Car rental companies have played a major role in increasing the ease of travel whether it be for business or pleasure. The ability to rent a vehicle of nearly any style, model and size at a reasonable rate has been a blessing for travelers world-wide. The process of actually renting a car, however, can be as troublesome as purchasing one.
Here are some tips and advice to help you avoid car rental “contract shock”. First, you need to know that car rental agencies have four basic, but very different ways of charging for their vehicles: daily rates with mileage billed as an extra; daily rates with a limited number of free miles per day; daily rates with unlimited mileage; and a varying rate that has free mileage over an extended period of time.
Another important consideration when renting a car is the length of time that you will need the vehicle. If it is less than a week, you will probably find better rates with a nation-wide company like Avis, Alamo, Budget, Dollar, Enterprise, Thrifty or Hertz. If, however, you need a rental car for more than a week you may get lower rates from local companies, specifically vehicle dealers.

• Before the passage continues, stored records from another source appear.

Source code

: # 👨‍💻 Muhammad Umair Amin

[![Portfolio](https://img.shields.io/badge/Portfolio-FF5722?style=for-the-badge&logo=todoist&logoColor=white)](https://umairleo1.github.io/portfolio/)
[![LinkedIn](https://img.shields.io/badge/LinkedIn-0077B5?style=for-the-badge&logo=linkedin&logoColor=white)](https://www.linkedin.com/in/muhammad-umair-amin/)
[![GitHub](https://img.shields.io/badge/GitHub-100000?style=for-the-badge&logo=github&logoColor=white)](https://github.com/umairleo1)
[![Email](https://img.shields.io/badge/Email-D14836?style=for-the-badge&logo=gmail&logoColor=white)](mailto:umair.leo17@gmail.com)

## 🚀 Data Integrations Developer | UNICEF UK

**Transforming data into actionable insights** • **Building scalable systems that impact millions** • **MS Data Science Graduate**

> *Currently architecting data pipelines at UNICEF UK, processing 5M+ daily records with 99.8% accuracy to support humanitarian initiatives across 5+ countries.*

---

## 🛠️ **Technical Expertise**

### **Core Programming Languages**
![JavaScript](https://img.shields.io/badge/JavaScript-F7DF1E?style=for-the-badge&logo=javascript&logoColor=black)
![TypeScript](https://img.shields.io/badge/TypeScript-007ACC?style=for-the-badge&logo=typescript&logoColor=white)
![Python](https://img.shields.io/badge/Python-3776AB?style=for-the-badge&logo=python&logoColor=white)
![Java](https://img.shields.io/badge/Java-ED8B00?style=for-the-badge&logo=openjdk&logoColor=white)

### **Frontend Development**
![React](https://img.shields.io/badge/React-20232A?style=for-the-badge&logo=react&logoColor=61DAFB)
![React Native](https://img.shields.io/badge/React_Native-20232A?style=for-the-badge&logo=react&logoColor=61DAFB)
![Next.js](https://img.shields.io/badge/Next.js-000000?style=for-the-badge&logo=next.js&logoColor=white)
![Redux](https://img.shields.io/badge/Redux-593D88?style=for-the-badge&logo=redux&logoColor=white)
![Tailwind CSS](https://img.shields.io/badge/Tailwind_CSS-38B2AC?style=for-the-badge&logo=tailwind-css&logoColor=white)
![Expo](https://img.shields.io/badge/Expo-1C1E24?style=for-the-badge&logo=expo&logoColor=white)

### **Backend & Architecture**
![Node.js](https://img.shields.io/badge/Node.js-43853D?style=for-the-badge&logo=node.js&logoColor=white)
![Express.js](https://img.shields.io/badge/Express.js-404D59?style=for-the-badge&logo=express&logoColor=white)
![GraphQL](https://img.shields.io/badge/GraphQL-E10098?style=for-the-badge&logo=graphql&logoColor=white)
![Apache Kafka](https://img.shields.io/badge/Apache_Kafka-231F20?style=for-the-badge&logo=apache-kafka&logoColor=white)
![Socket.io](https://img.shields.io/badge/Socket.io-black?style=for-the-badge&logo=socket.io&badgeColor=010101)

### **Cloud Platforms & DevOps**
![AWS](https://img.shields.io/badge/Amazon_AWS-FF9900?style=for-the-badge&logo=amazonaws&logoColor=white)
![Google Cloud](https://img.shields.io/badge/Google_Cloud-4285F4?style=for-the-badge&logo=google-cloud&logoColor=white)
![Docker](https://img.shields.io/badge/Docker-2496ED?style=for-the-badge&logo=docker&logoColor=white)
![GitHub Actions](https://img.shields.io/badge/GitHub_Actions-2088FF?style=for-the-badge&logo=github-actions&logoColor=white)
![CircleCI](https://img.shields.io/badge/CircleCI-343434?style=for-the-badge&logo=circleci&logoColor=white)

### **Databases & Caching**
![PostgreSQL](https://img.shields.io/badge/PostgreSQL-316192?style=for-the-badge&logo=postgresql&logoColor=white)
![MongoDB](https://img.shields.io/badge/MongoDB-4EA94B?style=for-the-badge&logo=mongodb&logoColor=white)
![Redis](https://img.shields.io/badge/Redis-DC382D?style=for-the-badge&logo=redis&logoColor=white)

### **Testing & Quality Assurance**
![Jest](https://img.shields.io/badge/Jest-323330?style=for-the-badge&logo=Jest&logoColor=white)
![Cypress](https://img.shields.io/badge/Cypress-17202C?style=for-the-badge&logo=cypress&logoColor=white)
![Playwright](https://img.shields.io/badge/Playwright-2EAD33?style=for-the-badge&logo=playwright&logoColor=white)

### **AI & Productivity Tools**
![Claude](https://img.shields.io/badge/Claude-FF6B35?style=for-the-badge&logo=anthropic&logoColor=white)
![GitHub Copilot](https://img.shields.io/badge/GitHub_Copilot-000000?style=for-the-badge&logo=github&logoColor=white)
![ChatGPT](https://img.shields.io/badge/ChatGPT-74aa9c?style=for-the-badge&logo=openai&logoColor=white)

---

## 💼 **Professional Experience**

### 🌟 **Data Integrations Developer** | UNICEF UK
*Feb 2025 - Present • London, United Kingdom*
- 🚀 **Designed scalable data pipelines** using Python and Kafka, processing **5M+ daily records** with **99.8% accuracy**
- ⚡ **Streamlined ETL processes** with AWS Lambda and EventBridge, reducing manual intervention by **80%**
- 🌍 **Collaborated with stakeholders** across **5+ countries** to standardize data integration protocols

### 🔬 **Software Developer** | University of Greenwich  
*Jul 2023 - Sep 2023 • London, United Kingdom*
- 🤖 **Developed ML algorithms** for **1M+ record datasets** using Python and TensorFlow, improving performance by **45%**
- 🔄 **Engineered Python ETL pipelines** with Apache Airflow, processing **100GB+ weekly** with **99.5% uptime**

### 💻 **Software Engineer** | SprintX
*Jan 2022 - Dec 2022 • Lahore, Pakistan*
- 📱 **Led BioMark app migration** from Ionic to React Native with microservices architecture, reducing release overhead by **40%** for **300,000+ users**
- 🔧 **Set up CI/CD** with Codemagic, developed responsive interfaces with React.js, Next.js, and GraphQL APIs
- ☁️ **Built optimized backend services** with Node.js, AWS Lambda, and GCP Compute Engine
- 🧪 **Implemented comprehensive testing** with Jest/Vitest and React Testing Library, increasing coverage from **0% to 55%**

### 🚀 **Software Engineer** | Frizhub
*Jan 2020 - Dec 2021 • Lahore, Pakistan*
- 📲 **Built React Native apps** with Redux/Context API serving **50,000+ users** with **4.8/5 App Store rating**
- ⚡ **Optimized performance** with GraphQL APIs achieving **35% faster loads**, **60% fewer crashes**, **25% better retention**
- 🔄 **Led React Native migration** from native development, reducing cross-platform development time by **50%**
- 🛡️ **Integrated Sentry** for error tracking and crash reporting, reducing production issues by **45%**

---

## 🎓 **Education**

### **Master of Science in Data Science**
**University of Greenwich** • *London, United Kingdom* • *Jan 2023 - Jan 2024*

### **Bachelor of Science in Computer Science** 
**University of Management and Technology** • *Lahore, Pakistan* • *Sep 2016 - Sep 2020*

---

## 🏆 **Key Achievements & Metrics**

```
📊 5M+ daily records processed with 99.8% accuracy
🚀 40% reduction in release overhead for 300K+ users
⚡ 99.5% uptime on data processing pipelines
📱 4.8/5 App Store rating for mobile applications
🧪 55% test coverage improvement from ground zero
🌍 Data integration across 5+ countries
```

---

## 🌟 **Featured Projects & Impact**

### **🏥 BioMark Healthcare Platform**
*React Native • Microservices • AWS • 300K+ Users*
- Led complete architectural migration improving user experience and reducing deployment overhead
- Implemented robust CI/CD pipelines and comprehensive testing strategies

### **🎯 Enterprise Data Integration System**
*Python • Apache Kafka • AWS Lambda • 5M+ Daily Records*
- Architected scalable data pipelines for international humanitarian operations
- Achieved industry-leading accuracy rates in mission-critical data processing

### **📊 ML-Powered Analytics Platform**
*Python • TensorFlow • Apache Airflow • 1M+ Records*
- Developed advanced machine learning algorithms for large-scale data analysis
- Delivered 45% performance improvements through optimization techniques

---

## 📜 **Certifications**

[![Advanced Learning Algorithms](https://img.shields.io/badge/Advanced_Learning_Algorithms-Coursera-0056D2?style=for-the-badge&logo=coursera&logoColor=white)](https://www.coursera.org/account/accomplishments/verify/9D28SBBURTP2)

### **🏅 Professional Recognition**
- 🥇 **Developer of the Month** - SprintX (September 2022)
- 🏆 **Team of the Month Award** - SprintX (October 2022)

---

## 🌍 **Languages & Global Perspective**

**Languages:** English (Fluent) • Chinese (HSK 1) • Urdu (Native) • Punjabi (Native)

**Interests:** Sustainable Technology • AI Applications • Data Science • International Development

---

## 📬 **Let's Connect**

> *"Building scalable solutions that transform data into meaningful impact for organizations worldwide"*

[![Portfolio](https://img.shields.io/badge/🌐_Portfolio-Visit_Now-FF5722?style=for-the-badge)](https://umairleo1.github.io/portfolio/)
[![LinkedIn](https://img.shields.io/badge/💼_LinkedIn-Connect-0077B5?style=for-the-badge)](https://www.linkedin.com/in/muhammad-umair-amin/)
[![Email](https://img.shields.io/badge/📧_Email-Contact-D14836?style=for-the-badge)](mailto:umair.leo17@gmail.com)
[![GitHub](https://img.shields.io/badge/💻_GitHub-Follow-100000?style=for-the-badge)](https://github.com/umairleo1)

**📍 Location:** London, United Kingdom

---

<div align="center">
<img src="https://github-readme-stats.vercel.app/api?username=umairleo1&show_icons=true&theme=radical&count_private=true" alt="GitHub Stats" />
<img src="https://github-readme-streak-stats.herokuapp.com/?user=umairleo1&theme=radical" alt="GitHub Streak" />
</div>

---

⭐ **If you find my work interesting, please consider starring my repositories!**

Thirdly, be aware that the basic rate you see advertised in bold print in magazine and television ads are usually just the tip of the iceberg when in comes to the true cost of renting a car. Extra fees, usually in the form of taxes, can add to the total bill quite rapidly. Sales taxes, airport taxes, concession fees, vehicle leasing fees and drop-off fees usually do not show up when you are given a base rental rate.
Also be alert to the fact that another major cost of renting a car is the insurance which the company will attempt to try to sell you. The term “insurance,” by the way, is not quite accurate since rental car agencies are not licensed to sell insurance. What they are really selling you are waivers, so that you are not on the hook for any damage caused by an accident. Your personal car insurance may cover any damages, but they might not! Call your auto insurer before you rent and ask about insurance coverage on rental vehicles.
There are also a variety of options concerning fueling plans. You can prepay for a full tank of gas at the time of rental (but you may not use the full tank). The most expensive option is to return the car with an empty tank because you will be charged about $5 a gallon in addition to a re-filling fee. Your most economical choice–pay only for the gas you actually use. Make sure the tank is full when you take possession of the car and then leave yourself enough time to refill the tank with reasonably-priced gas near the airport or the return location when you have ended your journey.
Always comparison shop, even on the Web. Ask about special discounts for membership in national organizations like AAA or AARP. Special rates may apply for frequent flier card members or certain credit card holders.
Finally, be careful to plan pick-up and return times so you will not be charged for an extra day. Best wishes for safe travel!